洋上風力発電に関する共同研究契約締結について

―日本版洋上風力発電の早期実現に向け、5者で共同研究契約を締結―

ニュースリリース

再生可能エネルギー

研究開発・技術

2021年4月19日

東芝エネルギーシステムズ株式会社

 当社は、このほど、九州大学応用力学研究所(以下、九州大学)および日立造船株式会社(以下、日立造船)、東京ガス株式会社(以下、東京ガス)、ジャパン・リニューアブル・エナジー株式会社(以下、JRE)と洋上風力発電に関する共同研究契約を締結しました。
 本件は、2020年6月に発表した九州大学、日立造船、当社の3者で進めてきた共同研究※1をベースとし、新たに東京ガス、JREを加えた5者で行います。九州大学の風況予測に関する技術を軸とし、洋上風力発電向け風況解析に適用するウエイクモデル※2を開発、発電量を最大化する配置設計に向けた研究を進めるものです。

 本共同研究では、着床式・浮体式の大規模洋上風力発電の適切な導入を支援するため、季節性や海風および陸風の洋上風況特性、洋上乱流特性を調べ、風上側の風車群が形成するウエイク相互干渉領域が風下側風車群に与える影響を、風車の耐久性および発電量などの経済性の両面から明らかにし、ウィンドファーム全体の導入・運用に関する最適化手法の確立を目指します。

 日立造船、東京ガス、JREはそれぞれ、国内の洋上風力建設予定地や風力発電サイトにおける風況計測、および九州大学の大型風洞設備を活用した実験による検証を行います。当社は、本共同研究の幹事会社として上記実証のサポートに加え、気象解析などのデータ分析・評価、風車のウエイクモデルおよび発電量評価に関する手法開発、風車配置最適化手法の開発などを推進します。

 当社は、2010年の風力事業への参入以来、大規模CFD(Computational Fluid Dynamics)解析や風況解析を用いて複雑地形での風況評価・診断を高精度に行う技術開発に取り組んできました。2018年4月から継続している当社・九州大学・日立造船の共同研究では、風力発電事業者が利用しやすい「CFDポーラスディスク・ウエイクモデル」の開発に成功し、実測データとの比較を通じて、本ウエイクモデルの有効性が実証されました。

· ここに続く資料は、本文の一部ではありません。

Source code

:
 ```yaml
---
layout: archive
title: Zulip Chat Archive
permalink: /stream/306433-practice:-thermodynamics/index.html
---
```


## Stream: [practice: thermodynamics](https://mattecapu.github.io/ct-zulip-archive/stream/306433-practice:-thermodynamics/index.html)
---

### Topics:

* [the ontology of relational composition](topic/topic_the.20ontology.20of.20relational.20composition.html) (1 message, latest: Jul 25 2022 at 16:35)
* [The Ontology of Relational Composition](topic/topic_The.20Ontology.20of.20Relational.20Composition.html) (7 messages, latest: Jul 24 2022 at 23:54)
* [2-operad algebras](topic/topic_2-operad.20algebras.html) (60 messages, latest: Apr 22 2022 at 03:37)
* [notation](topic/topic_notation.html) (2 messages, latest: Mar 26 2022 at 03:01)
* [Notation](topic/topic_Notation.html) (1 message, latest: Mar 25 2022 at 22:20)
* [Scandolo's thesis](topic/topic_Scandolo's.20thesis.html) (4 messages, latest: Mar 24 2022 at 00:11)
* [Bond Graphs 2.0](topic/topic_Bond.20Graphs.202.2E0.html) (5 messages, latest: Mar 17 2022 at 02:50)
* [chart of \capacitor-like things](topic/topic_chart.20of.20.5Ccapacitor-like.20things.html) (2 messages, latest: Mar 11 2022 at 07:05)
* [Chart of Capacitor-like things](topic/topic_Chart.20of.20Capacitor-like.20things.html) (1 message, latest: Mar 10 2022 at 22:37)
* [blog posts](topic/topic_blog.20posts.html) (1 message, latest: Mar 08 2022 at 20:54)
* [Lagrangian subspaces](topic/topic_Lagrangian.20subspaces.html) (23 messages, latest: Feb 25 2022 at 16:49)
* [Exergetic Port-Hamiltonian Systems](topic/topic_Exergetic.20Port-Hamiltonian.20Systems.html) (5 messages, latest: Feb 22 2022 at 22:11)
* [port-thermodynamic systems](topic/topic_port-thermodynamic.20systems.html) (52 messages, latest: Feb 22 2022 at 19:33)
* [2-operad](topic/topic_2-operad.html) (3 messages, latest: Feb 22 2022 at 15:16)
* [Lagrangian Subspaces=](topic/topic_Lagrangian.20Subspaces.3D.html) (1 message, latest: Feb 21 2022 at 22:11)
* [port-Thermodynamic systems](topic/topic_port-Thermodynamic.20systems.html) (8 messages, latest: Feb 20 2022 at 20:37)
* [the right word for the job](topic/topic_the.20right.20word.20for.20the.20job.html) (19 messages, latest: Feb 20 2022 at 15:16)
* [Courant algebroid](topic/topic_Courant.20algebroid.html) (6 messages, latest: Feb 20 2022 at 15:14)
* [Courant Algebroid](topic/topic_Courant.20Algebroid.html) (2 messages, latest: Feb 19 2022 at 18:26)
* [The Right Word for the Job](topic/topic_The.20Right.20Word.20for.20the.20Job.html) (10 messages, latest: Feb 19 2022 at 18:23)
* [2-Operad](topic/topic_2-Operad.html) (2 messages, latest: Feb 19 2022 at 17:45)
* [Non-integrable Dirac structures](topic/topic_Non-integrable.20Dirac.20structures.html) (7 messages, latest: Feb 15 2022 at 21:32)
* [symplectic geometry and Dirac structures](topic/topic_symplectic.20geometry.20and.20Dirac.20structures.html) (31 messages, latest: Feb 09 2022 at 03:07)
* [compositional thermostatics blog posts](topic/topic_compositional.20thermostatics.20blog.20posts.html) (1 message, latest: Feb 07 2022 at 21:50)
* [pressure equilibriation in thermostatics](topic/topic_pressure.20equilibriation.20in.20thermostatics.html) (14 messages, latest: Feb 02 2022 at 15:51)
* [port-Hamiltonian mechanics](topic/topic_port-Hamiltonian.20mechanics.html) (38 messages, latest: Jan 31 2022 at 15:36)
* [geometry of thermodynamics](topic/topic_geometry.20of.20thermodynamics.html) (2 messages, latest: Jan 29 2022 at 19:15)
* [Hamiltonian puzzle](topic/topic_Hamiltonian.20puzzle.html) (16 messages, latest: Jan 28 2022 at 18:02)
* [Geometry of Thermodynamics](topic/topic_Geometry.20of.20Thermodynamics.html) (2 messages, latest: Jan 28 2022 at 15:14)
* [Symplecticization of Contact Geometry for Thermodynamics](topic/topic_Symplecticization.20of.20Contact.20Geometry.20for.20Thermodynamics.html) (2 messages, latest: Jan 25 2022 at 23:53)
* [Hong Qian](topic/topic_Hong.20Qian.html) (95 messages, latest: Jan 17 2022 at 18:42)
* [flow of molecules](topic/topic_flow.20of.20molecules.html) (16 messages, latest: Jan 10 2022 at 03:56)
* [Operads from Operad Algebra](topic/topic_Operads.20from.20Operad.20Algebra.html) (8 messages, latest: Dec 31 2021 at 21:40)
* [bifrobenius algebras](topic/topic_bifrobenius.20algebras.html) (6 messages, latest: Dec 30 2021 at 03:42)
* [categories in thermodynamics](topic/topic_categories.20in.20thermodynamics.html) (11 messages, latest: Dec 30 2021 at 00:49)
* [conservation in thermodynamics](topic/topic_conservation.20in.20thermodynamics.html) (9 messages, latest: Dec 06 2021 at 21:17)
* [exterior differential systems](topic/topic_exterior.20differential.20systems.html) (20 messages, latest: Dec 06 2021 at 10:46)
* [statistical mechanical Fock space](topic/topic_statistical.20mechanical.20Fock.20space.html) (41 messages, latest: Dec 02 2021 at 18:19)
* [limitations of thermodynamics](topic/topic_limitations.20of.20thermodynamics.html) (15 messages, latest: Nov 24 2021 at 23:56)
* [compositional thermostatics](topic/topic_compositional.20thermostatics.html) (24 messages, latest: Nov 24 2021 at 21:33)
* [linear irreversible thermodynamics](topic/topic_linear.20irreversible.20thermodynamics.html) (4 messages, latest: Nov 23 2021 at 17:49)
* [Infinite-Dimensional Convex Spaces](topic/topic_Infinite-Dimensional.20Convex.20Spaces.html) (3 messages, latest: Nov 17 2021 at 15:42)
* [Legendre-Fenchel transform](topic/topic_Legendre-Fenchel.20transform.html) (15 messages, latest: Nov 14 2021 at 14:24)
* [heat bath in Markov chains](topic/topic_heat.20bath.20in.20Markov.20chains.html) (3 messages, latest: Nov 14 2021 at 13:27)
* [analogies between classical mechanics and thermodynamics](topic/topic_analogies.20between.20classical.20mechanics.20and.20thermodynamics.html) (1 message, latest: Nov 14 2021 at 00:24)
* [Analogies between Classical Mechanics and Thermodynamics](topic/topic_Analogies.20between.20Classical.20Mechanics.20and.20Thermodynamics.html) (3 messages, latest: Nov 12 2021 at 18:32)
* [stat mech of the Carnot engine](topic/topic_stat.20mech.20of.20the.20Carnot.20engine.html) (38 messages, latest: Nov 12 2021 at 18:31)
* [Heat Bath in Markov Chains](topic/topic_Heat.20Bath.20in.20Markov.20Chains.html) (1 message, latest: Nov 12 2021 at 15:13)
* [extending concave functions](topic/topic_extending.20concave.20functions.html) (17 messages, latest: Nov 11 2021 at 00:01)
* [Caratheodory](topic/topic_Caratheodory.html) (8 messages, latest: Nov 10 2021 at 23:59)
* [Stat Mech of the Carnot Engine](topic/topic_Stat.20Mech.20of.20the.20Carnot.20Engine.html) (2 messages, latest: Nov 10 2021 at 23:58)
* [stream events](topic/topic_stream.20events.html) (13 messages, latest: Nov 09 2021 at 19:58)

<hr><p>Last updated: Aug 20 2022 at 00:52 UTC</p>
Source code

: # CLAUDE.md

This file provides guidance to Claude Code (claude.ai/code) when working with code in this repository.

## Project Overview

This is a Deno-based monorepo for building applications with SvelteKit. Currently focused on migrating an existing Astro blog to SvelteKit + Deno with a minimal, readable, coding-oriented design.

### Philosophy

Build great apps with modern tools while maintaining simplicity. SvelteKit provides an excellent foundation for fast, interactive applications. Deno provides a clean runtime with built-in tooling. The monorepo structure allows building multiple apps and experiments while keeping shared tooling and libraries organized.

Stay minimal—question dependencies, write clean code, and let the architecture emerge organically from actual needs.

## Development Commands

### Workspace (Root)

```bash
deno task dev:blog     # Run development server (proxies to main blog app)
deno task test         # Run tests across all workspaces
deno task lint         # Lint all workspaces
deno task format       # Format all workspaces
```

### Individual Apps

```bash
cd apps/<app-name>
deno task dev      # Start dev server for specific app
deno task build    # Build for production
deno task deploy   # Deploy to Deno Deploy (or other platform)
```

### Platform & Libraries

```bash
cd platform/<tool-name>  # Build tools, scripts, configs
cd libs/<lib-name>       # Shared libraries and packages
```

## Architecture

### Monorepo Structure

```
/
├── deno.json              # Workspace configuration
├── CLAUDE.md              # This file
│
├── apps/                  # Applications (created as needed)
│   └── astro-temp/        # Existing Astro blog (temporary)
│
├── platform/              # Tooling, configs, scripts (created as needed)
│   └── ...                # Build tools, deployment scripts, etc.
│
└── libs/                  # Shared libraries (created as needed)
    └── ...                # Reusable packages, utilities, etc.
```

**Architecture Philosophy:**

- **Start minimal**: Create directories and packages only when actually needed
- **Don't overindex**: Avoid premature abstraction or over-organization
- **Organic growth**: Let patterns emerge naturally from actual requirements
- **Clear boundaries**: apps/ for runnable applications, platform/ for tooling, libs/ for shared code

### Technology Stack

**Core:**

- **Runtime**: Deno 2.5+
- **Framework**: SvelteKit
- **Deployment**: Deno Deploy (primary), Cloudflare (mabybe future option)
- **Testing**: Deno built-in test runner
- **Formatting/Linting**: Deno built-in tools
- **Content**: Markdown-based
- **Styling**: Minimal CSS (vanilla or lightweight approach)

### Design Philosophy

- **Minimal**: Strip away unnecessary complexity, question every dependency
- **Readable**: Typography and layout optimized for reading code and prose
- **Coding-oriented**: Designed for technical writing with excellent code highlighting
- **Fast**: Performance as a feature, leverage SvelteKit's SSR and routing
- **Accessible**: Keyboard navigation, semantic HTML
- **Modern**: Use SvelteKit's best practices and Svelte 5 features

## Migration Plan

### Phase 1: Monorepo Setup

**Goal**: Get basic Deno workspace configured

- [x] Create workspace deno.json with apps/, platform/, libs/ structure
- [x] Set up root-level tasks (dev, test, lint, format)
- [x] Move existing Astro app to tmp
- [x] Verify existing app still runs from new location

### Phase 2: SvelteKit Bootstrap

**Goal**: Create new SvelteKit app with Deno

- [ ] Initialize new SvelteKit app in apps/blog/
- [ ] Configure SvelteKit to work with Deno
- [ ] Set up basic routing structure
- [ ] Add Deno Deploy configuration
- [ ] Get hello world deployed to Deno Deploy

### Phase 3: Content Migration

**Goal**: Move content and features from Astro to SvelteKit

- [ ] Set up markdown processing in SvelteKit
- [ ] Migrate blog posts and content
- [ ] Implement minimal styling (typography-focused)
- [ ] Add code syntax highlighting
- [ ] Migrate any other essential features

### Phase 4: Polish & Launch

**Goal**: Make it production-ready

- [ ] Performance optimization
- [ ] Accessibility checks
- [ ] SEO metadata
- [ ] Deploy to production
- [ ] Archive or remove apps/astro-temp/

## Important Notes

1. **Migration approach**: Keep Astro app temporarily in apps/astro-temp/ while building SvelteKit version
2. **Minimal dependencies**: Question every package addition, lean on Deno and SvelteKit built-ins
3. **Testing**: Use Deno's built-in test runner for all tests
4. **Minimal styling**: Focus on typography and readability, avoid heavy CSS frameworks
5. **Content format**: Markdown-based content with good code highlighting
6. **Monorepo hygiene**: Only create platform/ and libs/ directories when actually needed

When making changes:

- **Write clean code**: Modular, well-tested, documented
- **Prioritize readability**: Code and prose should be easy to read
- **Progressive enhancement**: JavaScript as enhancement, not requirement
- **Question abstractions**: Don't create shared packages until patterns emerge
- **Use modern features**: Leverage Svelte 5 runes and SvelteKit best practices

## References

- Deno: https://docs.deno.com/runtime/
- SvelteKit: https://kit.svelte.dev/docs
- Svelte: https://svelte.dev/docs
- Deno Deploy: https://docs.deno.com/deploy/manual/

本モデルは、従来方法と比較して少ない計算負荷でウエイクが評価できることに加え、上流の風車で発生したウエイクが、後方の風車群に与える相互干渉の影響を表現可能であることが特長です。

 当社は、これまで国内陸上風力で培ってきた複雑地形向けの高い風況解析技術と、本共同研究の成果を積極的に活用し、洋上風力発電の事業性向上に深く寄与することで、国内洋上風力市場の発展とカーボンニュートラルの実現に向け貢献していきます。

※1:https://www.global.toshiba/jp/products-solutions/renewable-energy/products-technical-services/wind-power.html
※2:風車ブレードの回転に伴い、その下流側に形成される風速の欠損領域のこと。